┌─ Available data

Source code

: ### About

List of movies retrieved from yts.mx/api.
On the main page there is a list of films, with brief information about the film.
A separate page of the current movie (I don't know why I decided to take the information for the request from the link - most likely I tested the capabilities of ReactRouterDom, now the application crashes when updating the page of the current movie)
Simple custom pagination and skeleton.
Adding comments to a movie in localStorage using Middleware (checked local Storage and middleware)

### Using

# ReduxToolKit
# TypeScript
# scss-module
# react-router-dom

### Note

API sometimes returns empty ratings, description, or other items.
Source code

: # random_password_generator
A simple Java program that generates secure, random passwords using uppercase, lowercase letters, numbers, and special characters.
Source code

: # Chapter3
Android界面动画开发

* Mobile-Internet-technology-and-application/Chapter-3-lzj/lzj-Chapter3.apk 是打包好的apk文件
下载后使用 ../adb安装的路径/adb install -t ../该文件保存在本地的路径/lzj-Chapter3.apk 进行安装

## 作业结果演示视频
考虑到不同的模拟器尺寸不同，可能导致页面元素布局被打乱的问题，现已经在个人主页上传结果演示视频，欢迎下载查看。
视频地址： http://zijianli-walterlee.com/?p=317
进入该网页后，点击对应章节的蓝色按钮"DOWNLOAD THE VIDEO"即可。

└─

Description of the task ->
Go through the data and gather every line that holds "application".

Output of the exercise ->
A separate page of the current movie (I don't know why I decided to take the information for the request from the link - most likely I tested the capabilities of ReactRouterDom, now the application crashes when updating the page of the current movie)
* Mobile-Internet-technology-and-application/Chapter-3-lzj/lzj-Chapter3.apk 是打包好的apk文件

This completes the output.